Nothing below is to be printed except the lines between the line holding "The **Layered Blend**" and the line holding "## Tips and Best Practices", inclusive, each exactly as it appears.

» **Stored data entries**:
★ ★ ★ ★ ★

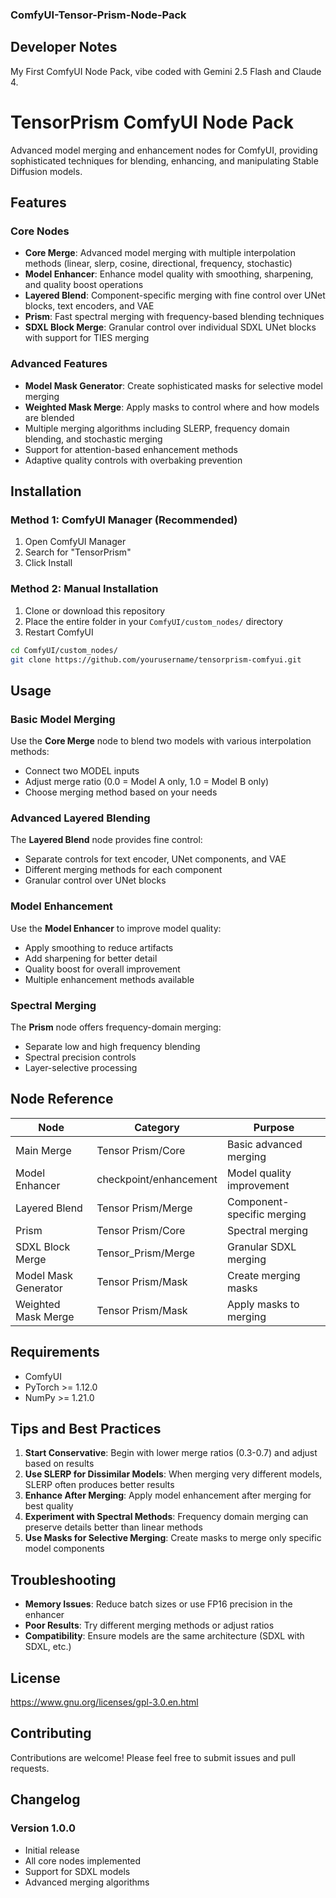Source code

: ### ComfyUI-Tensor-Prism-Node-Pack
## Developer Notes

My First ComfyUI Node Pack, vibe coded with Gemini 2.5 Flash and Claude 4.

# TensorPrism ComfyUI Node Pack

Advanced model merging and enhancement nodes for ComfyUI, providing sophisticated techniques for blending, enhancing, and manipulating Stable Diffusion models.

## Features

### Core Nodes

- **Core Merge**: Advanced model merging with multiple interpolation methods (linear, slerp, cosine, directional, frequency, stochastic)
- **Model Enhancer**: Enhance model quality with smoothing, sharpening, and quality boost operations
- **Layered Blend**: Component-specific merging with fine control over UNet blocks, text encoders, and VAE
- **Prism**: Fast spectral merging with frequency-based blending techniques
- **SDXL Block Merge**: Granular control over individual SDXL UNet blocks with support for TIES merging

### Advanced Features

- **Model Mask Generator**: Create sophisticated masks for selective model merging
- **Weighted Mask Merge**: Apply masks to control where and how models are blended
- Multiple merging algorithms including SLERP, frequency domain blending, and stochastic merging
- Support for attention-based enhancement methods
- Adaptive quality controls with overbaking prevention

## Installation

### Method 1: ComfyUI Manager (Recommended)
1. Open ComfyUI Manager
2. Search for "TensorPrism"
3. Click Install

### Method 2: Manual Installation
1. Clone or download this repository
2. Place the entire folder in your `ComfyUI/custom_nodes/` directory
3. Restart ComfyUI

```bash
cd ComfyUI/custom_nodes/
git clone https://github.com/yourusername/tensorprism-comfyui.git
```

## Usage

### Basic Model Merging
Use the **Core Merge** node to blend two models with various interpolation methods:
- Connect two MODEL inputs
- Adjust merge ratio (0.0 = Model A only, 1.0 = Model B only)
- Choose merging method based on your needs

### Advanced Layered Blending
The **Layered Blend** node provides fine control:
- Separate controls for text encoder, UNet components, and VAE
- Different merging methods for each component
- Granular control over UNet blocks

### Model Enhancement
Use the **Model Enhancer** to improve model quality:
- Apply smoothing to reduce artifacts
- Add sharpening for better detail
- Quality boost for overall improvement
- Multiple enhancement methods available

### Spectral Merging
The **Prism** node offers frequency-domain merging:
- Separate low and high frequency blending
- Spectral precision controls
- Layer-selective processing

## Node Reference

| Node | Category | Purpose |
|------|----------|---------|
| Main Merge | Tensor Prism/Core | Basic advanced merging |
| Model Enhancer | checkpoint/enhancement | Model quality improvement |
| Layered Blend | Tensor Prism/Merge | Component-specific merging |
| Prism | Tensor Prism/Core | Spectral merging |
| SDXL Block Merge | Tensor_Prism/Merge | Granular SDXL merging |
| Model Mask Generator | Tensor Prism/Mask | Create merging masks |
| Weighted Mask Merge | Tensor Prism/Mask | Apply masks to merging |

## Requirements

- ComfyUI
- PyTorch >= 1.12.0
- NumPy >= 1.21.0

## Tips and Best Practices

1. **Start Conservative**: Begin with lower merge ratios (0.3-0.7) and adjust based on results
2. **Use SLERP for Dissimilar Models**: When merging very different models, SLERP often produces better results
3. **Enhance After Merging**: Apply model enhancement after merging for best quality
4. **Experiment with Spectral Methods**: Frequency domain merging can preserve details better than linear methods
5. **Use Masks for Selective Merging**: Create masks to merge only specific model components

## Troubleshooting

- **Memory Issues**: Reduce batch sizes or use FP16 precision in the enhancer
- **Poor Results**: Try different merging methods or adjust ratios
- **Compatibility**: Ensure models are the same architecture (SDXL with SDXL, etc.)

## License

https://www.gnu.org/licenses/gpl-3.0.en.html

## Contributing

Contributions are welcome! Please feel free to submit issues and pull requests.

## Changelog

### Version 1.0.0
- Initial release
- All core nodes implemented
- Support for SDXL models
- Advanced merging algorithms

★ ★ ★ ★ ★

» **Problem solution**:
The **Layered Blend** node provides fine control:
- Separate controls for text encoder, UNet components, and VAE
- Different merging methods for each component
- Granular control over UNet blocks

### Model Enhancement
Use the **Model Enhancer** to improve model quality:
- Apply smoothing to reduce artifacts
- Add sharpening for better detail
- Quality boost for overall improvement
- Multiple enhancement methods available

### Spectral Merging
The **Prism** node offers frequency-domain merging:
- Separate low and high frequency blending
- Spectral precision controls
- Layer-selective processing

## Node Reference

| Node | Category | Purpose |
|------|----------|---------|
| Main Merge | Tensor Prism/Core | Basic advanced merging |
| Model Enhancer | checkpoint/enhancement | Model quality improvement |
| Layered Blend | Tensor Prism/Merge | Component-specific merging |
| Prism | Tensor Prism/Core | Spectral merging |
| SDXL Block Merge | Tensor_Prism/Merge | Granular SDXL merging |
| Model Mask Generator | Tensor Prism/Mask | Create merging masks |
| Weighted Mask Merge | Tensor Prism/Mask | Apply masks to merging |

## Requirements

- ComfyUI
- PyTorch >= 1.12.0
- NumPy >= 1.21.0

## Tips and Best Practices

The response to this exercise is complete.